I haven't seen the print out yet - going in for flu jab tomorrow so will ask for it. However Dr said all results had improved so presumably has gone in right direction.


----------



## rebrascora (Nov 8, 2020)

I am not fully Keto but following a low carb higher fat diet and I certainly eat a significant amount of fat and my cholesterol levels are dropping albeit very slowly ... I was just over 5 at diagnosis and now down to 4.8 as of last month and consultant is happy with that and just said keep doing what you are doing..... he had no idea how much fat I am eating but far be it from me to give him a heart attack!! None of my health care professionals have tried to push statins on me and I am a 56yr old woman.... but I am now a normal BMI and keeping physically active. They would like my reading to be below 4 to comply with NICE guidance but they are certainly not concerned about it.
I believe there may be an initial increase at the start of keto before things start to drop, but with cholesterol it is my understanding that it is the relative amounts of HDL, LDL and triglycerides which need to be taken into consideration not just the overall cholesterol reading, so that may be something to consider. 
I know that I feel a lot healthier eating more fat and a lot less carbs and I am in control of my diet for once in my life with very little effort to maintain it... ie I don't feel like I am deprived of good things to eat.


----------



## Iwillgetthere (Nov 8, 2020)

TinaD said:


> Just had call with latest result - steroid induced diabetes - now in pre-diabetic zone!

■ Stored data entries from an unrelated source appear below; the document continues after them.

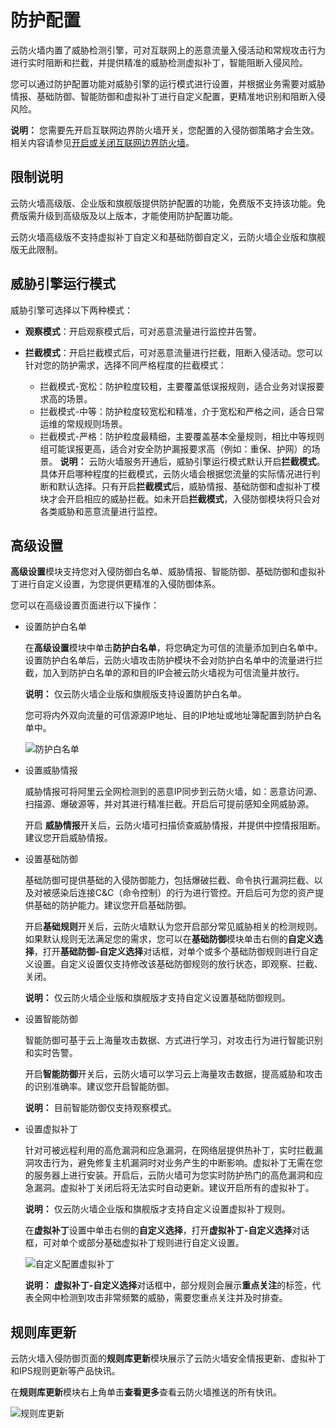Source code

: # 防护配置

云防火墙内置了威胁检测引擎，可对互联网上的恶意流量入侵活动和常规攻击行为进行实时阻断和拦截，并提供精准的威胁检测虚拟补丁，智能阻断入侵风险。

您可以通过防护配置功能对威胁引擎的运行模式进行设置，并根据业务需要对威胁情报、基础防御、智能防御和虚拟补丁进行自定义配置，更精准地识别和阻断入侵风险。

**说明：** 您需要先开启互联网边界防火墙开关，您配置的入侵防御策略才会生效。相关内容请参见[开启或关闭互联网边界防火墙](/cn.zh-CN/防火墙开关/开启或关闭互联网边界防火墙.md)。

## 限制说明

云防火墙高级版、企业版和旗舰版提供防护配置的功能，免费版不支持该功能。免费版需升级到高级版及以上版本，才能使用防护配置功能。

云防火墙高级版不支持虚拟补丁自定义和基础防御自定义，云防火墙企业版和旗舰版无此限制。

## 威胁引擎运行模式

威胁引擎可选择以下两种模式：

-   **观察模式**：开启观察模式后，可对恶意流量进行监控并告警。
-   **拦截模式**：开启拦截模式后，可对恶意流量进行拦截，阻断入侵活动。您可以针对您的防护需求，选择不同严格程度的拦截模式：

    -   拦截模式-宽松：防护粒度较粗，主要覆盖低误报规则，适合业务对误报要求高的场景。
    -   拦截模式-中等：防护粒度较宽松和精准，介于宽松和严格之间，适合日常运维的常规规则场景。
    -   拦截模式-严格：防护粒度最精细，主要覆盖基本全量规则，相比中等规则组可能误报更高，适合对安全防护漏报要求高（例如：重保、护网）的场景。
    **说明：** 云防火墙服务开通后，威胁引擎运行模式默认开启**拦截模式**。具体开启哪种程度的拦截模式，云防火墙会根据您流量的实际情况进行判断和默认选择。只有开启**拦截模式**后，威胁情报、基础防御和虚拟补丁模块才会开启相应的威胁拦截。如未开启**拦截模式**，入侵防御模块将只会对各类威胁和恶意流量进行监控。


## 高级设置

**高级设置**模块支持您对入侵防御白名单、威胁情报、智能防御、基础防御和虚拟补丁进行自定义设置，为您提供更精准的入侵防御体系。

您可以在高级设置页面进行以下操作：

-   设置防护白名单

    在**高级设置**模块中单击**防护白名单**，将您确定为可信的流量添加到白名单中。设置防护白名单后，云防火墙攻击防护模块不会对防护白名单中的流量进行拦截，加入到防护白名单的源和目的IP会被云防火墙视为可信流量并放行。

    **说明：** 仅云防火墙企业版和旗舰版支持设置防护白名单。

    您可将内外双向流量的可信源源IP地址、目的IP地址或地址簿配置到防护白名单中。

    ![防护白名单](https://static-aliyun-doc.oss-accelerate.aliyuncs.com/assets/img/zh-CN/8597750261/p77749.png)

-   设置威胁情报

    威胁情报可将阿里云全网检测到的恶意IP同步到云防火墙，如：恶意访问源、扫描源、爆破源等，并对其进行精准拦截。开启后可提前感知全网威胁源。

    开启 **威胁情报**开关后，云防火墙可扫描侦查威胁情报，并提供中控情报阻断。建议您开启威胁情报。

-   设置基础防御

    基础防御可提供基础的入侵防御能力，包括爆破拦截、命令执行漏洞拦截、以及对被感染后连接C&C（命令控制）的行为进行管控。开启后可为您的资产提供基础的防护能力。建议您开启基础防御。

    开启**基础规则**开关后，云防火墙默认为您开启部分常见威胁相关的检测规则。如果默认规则无法满足您的需求，您可以在**基础防御**模块单击右侧的**自定义选择**，打开**基础防御-自定义选择**对话框，对单个或多个基础防御规则进行自定义设置。自定义设置仅支持修改该基础防御规则的放行状态，即观察、拦截、关闭。

    **说明：** 仅云防火墙企业版和旗舰版才支持自定义设置基础防御规则。

-   设置智能防御

    智能防御可基于云上海量攻击数据、方式进行学习，对攻击行为进行智能识别和实时告警。

    开启**智能防御**开关后，云防火墙可以学习云上海量攻击数据，提高威胁和攻击的识别准确率。建议您开启智能防御。

    **说明：** 目前智能防御仅支持观察模式。

-   设置虚拟补丁

    针对可被远程利用的高危漏洞和应急漏洞，在网络层提供热补丁，实时拦截漏洞攻击行为，避免修复主机漏洞时对业务产生的中断影响。虚拟补丁无需在您的服务器上进行安装。开启后，云防火墙可为您实时防护热门的高危漏洞和应急漏洞。虚拟补丁关闭后将无法实时自动更新。建议开启所有的虚拟补丁。

    **说明：** 仅云防火墙企业版和旗舰版才支持自定义设置虚拟补丁规则。

    在**虚拟补丁**设置中单击右侧的**自定义选择**，打开**虚拟补丁-自定义选择**对话框，可对单个或部分基础虚拟补丁规则进行自定义设置。

    ![自定义配置虚拟补丁](https://static-aliyun-doc.oss-accelerate.aliyuncs.com/assets/img/zh-CN/8597750261/p57009.png)

    **说明：** **虚拟补丁-自定义选择**对话框中，部分规则会展示**重点关注**的标签，代表全网中检测到攻击非常频繁的威胁，需要您重点关注并及时排查。


## 规则库更新

云防火墙入侵防御页面的**规则库更新**模块展示了云防火墙安全情报更新、虚拟补丁和IPS规则更新等产品快讯。

在**规则库更新**模块右上角单击**查看更多**查看云防火墙推送的所有快讯。

![规则库更新](https://static-aliyun-doc.oss-accelerate.aliyuncs.com/assets/img/zh-CN/6912858951/p77753.png)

Also rather a lot slimmer having lost 14 kilos. Yippee!


Oh well done you!


----------



## ftt (Nov 10, 2020)

@TinaD do you use MyDiabetesMyWay?  Perhaps it's only a Scottish site but that's what I use for keeping an eye on my blood results.


----------



## adrian1der (Nov 10, 2020)

rebrascora said:


> with cholesterol it is my understanding that it is the relative amounts of HDL, LDL and triglycerides which need to be taken into consideration not just the overall cholesterol reading, so that may be something to consider.


I was confused about cholesterol. My total cholesterol was 5.1 (target below 5) so a smidge too high. But my good cholesterol was 1.65 (target above 1.0) and the ratio of good to bad was 3.1 (target below 4.0). GP seemed perfectly happy with this.


----------



## grovesy (Nov 10, 2020)

ftt said:


> @TinaD do you use MyDiabetesMyWay?  Perhaps it's only a Scottish site but that's what I use for keeping an eye on my blood results.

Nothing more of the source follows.